Recorded data:
--------
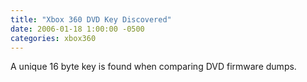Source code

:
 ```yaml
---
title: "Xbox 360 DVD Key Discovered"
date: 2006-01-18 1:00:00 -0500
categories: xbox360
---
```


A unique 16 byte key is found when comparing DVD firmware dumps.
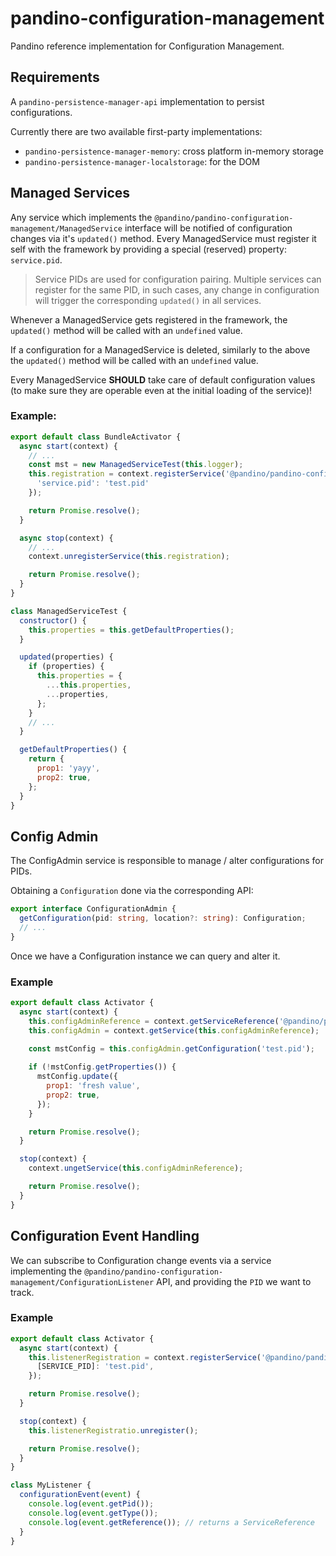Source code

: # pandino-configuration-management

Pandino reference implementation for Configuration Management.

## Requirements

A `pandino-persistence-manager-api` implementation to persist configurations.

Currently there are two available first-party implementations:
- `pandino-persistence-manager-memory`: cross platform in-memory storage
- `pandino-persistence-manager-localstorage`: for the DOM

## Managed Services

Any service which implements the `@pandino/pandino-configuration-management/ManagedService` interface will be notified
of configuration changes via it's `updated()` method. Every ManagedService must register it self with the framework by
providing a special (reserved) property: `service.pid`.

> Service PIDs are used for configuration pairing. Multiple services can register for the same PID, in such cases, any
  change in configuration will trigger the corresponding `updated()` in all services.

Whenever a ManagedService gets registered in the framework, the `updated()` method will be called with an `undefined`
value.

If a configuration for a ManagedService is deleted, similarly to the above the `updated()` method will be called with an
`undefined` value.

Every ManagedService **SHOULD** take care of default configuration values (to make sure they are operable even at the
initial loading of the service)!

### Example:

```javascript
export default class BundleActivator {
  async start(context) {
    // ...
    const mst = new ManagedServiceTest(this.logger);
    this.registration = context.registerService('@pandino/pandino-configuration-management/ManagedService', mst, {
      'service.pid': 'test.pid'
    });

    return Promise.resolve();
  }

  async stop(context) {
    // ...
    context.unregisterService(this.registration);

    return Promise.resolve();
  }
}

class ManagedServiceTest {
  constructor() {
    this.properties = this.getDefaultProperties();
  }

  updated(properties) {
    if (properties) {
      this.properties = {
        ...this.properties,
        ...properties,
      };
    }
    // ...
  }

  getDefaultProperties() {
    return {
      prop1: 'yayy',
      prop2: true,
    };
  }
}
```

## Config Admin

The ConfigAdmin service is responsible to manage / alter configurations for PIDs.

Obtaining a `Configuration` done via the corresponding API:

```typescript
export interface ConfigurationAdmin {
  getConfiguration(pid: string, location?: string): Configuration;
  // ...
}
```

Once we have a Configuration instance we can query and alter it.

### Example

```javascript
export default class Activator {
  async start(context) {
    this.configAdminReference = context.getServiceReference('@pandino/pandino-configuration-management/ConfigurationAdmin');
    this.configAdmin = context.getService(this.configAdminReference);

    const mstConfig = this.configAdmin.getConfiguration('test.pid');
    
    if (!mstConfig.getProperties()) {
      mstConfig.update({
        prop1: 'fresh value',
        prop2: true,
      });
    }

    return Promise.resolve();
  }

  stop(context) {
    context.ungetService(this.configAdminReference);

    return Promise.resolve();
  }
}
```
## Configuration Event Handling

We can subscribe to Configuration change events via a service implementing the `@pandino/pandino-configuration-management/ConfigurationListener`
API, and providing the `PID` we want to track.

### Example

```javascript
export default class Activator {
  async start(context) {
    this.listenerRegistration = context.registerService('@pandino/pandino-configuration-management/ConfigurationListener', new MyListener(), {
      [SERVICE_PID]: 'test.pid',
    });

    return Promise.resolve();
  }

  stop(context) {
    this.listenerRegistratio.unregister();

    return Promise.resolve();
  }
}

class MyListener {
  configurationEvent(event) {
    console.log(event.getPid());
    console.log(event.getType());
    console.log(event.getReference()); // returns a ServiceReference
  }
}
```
--------
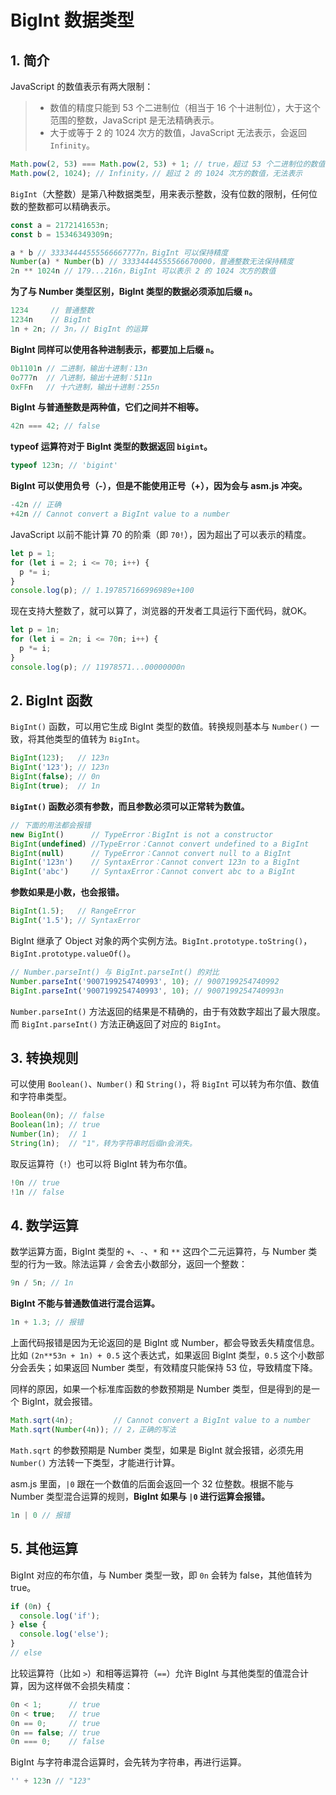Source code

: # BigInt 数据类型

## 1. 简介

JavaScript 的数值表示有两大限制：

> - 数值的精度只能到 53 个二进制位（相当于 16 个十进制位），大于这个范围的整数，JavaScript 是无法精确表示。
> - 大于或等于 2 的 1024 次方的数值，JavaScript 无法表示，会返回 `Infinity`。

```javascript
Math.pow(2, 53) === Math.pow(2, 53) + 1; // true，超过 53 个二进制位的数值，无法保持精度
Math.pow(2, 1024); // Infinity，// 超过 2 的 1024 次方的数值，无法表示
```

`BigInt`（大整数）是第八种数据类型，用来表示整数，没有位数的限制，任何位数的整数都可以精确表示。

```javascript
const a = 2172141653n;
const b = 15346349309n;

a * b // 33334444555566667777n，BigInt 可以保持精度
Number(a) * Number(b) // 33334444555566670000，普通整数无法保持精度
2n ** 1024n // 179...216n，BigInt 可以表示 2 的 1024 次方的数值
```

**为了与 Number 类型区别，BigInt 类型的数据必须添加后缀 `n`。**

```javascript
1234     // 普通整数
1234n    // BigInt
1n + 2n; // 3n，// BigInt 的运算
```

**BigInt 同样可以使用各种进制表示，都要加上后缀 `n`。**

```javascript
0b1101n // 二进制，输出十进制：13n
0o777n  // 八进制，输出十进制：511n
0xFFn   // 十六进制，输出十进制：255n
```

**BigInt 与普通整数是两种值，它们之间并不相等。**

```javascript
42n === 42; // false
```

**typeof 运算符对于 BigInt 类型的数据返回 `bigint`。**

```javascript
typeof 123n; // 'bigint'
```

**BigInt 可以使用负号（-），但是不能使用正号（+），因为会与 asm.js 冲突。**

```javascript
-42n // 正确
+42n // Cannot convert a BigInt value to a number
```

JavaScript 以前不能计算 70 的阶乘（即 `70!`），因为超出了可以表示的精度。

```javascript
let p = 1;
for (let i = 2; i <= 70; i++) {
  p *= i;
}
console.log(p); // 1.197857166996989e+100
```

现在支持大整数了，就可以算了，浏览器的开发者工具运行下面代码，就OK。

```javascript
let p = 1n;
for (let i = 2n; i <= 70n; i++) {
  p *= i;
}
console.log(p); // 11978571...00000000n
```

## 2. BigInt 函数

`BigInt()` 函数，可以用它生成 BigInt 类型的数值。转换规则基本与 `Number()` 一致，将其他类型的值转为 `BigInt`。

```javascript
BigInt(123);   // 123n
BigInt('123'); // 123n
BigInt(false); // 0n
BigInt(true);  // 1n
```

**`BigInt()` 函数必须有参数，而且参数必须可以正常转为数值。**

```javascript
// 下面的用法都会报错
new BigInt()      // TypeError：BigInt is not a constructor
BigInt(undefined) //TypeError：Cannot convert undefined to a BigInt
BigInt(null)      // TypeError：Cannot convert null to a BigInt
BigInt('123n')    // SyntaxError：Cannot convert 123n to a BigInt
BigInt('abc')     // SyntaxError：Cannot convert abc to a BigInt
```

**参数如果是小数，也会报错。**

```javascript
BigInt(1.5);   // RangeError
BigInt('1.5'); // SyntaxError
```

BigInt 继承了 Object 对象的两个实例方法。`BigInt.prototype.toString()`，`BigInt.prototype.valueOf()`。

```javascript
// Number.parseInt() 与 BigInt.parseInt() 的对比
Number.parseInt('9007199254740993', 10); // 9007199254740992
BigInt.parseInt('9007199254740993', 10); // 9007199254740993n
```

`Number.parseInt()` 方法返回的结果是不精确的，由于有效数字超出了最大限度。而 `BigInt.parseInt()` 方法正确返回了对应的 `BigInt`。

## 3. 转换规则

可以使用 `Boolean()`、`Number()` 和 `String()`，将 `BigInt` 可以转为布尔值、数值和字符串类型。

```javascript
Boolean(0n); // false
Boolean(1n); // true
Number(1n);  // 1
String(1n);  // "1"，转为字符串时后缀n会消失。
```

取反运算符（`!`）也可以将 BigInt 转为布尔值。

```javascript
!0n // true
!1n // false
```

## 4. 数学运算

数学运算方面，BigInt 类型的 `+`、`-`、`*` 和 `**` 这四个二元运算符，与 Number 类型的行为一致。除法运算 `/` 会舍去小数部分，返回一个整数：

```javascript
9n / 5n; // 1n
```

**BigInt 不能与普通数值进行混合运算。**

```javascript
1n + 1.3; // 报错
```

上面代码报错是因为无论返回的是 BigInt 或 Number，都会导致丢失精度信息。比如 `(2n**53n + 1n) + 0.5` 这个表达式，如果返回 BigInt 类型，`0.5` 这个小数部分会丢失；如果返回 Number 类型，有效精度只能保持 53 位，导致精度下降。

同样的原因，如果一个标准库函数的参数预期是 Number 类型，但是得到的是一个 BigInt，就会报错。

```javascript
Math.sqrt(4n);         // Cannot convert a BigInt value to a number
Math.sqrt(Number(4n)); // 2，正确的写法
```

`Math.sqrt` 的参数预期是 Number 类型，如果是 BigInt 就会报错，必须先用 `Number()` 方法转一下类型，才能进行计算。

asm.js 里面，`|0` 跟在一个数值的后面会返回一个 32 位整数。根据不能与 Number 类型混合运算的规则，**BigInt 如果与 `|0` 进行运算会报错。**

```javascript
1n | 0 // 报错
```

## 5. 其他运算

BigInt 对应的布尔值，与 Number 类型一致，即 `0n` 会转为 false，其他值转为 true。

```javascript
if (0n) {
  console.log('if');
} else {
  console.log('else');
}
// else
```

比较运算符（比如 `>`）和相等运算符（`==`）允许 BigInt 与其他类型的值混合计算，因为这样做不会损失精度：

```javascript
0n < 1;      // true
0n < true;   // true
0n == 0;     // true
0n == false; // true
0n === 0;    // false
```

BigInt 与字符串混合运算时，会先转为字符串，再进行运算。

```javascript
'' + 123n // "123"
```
--------
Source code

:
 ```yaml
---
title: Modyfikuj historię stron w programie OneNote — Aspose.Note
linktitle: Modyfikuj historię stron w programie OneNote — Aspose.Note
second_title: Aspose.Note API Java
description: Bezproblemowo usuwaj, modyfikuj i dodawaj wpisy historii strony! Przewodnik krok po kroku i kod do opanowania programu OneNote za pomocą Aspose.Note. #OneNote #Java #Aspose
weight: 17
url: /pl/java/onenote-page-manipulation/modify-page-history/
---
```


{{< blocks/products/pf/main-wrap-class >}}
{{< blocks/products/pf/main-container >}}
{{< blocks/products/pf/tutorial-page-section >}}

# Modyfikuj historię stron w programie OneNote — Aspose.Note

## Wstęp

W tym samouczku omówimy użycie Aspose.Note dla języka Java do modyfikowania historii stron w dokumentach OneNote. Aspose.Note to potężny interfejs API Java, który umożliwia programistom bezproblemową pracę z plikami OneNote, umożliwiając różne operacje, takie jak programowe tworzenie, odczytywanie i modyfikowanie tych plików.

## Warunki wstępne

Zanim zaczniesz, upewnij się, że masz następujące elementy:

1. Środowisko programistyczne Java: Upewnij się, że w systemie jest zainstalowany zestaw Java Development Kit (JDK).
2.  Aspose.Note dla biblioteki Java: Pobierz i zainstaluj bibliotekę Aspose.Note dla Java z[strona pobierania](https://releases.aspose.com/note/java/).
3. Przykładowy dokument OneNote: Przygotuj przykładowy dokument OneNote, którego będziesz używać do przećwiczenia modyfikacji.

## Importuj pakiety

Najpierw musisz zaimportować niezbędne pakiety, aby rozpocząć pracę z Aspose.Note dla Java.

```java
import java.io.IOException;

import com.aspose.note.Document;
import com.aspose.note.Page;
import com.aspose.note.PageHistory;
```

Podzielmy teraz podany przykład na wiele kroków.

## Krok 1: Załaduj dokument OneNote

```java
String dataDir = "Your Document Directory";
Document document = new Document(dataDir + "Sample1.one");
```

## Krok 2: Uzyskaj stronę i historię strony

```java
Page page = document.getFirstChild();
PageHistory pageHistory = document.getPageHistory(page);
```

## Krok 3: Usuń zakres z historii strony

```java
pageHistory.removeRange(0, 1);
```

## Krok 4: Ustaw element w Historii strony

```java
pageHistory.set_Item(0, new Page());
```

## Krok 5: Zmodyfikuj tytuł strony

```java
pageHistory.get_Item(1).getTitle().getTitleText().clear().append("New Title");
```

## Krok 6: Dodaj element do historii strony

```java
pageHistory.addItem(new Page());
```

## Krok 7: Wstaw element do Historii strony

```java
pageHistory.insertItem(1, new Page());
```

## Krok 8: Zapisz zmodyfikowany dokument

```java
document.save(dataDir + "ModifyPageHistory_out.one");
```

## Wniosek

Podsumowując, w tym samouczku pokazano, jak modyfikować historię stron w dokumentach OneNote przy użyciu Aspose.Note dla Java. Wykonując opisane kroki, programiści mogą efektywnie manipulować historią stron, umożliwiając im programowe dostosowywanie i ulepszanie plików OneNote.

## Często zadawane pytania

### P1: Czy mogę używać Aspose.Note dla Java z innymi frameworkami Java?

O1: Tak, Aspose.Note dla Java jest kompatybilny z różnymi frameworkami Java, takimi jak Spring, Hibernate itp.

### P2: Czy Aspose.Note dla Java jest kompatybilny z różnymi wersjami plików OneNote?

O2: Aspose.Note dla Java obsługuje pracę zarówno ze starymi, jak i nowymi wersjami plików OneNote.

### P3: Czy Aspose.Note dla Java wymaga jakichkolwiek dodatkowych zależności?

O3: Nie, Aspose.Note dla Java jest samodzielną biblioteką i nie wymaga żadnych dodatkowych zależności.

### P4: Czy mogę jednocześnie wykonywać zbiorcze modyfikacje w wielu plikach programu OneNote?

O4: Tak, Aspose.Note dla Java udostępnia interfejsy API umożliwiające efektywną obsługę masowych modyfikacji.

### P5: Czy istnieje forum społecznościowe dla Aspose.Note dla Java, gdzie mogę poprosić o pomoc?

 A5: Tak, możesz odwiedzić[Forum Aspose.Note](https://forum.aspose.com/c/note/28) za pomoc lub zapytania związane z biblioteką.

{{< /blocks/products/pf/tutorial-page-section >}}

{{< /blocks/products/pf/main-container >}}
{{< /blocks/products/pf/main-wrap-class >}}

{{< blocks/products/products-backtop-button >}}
--------
What is being asked: Count the lines above that contain the word "używać". Give only the number.

Solution to this exercise: 2